Die deutsche Nationalmannschaft um Bundestrainer Jogi Löw spielt eine erfolgreiche EM. Und doch gibt es noch Steigerungspotenzial. Vor allem in der Offensive muss noch ein wenig nachgelegt werden.

Warschau - Die Familienzusammenkunft erfolgt bereits zehn Minuten nach dem Schlusspfiff. Im Kabinengang des Stadions von Lwiw warten die blonden Spielerfrauen der dänischen Nationalmannschaft und werden von ihren Männern in Badelatschen freudig begrüßt, reihum mit Küsschen links und Küsschen rechts. Es wird gewitzelt und gelacht; und wahrscheinlich werden auch schon Pläne für den Sommerurlaub geschmiedet. Er kann jetzt losgehen, denn für die Dänen ist die Europameisterschaft vorbei, was niemanden ernsthaft zu betrüben scheint.

 

Für die Spieler der DFB-Auswahl, die erst viel später und in deutlich zurückhaltender Stimmung aus der Kabine kommen, verzögert sich der Urlaub, im besten Falle um weitere zwei Wochen. Am 1. Juli wird im Finale in Kiew der Europameister ausgespielt, dann wollen sie noch immer im Turnier sein. Von diesem Weg hat sich die deutsche Mannschaft bisher nicht abbringen lassen. Sie ist, zumindest was die nackten Zahlen betrifft, auf sehr eindrucksvolle Weise ins Viertelfinale gegen Griechenland eingezogen. Drei Spiele, neun Punkte – so lautet die Vorrundenbilanz nach dem 2:1-Sieg am Sonntag im letzten Gruppenspiel gegen Dänemark.

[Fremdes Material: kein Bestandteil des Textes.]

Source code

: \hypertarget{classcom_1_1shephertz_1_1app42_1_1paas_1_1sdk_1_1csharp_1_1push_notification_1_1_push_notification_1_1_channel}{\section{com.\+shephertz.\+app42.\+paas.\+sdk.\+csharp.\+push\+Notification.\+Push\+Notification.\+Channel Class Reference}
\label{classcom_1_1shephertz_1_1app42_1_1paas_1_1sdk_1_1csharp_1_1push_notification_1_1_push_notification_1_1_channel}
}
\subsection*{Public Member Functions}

„Ich kann euch nur aufrufen, in diesem Geist weiterzumachen“, frohlockt der DFB-Präsident Wolfgang Niersbach beim anschließenden Rückflug ins Bordmikrofon: „Ihr seid ein fantastisches Team. Was ihr geleistet habt, ist außergewöhnlich und alles andere als selbstverständlich.“ Die ganz ausgelassene Stimmung jedoch mag dennoch nicht aufkommen. Vielmehr ist es das Gefühl der Erleichterung, mit dem der deutsche Tross in der Nacht zum Montag die Ukraine verlässt und sich auf den Weg in das Teamquartier nach Danzig macht.

Joachim Löws Puls ist noch in Ordnung

Auch die Spieler hatten während der Partie gegen Dänemark mitbekommen, dass zwischendurch ein weiterer Gegentreffer gereicht hätte, um jäh aus allen Träumen gerissen zu werden. Weil Portugal gegen die Niederlande führte, wäre das deutsche Team im Falle einer Niederlage draußen gewesen. Lars Bender sorgte mit seinem Siegtreffer für klare Verhältnisse – und auch der Bundestrainer musste anschließend erst einmal kurz durchatmen. Zwar sei sein Puls jederzeit „bei 60 oder 65“ gewesen, sagte Joachim Löw, doch wusste er ganz genau, „dass wir in diesem Spiel eigentlich nichts zu gewinnen hatten“.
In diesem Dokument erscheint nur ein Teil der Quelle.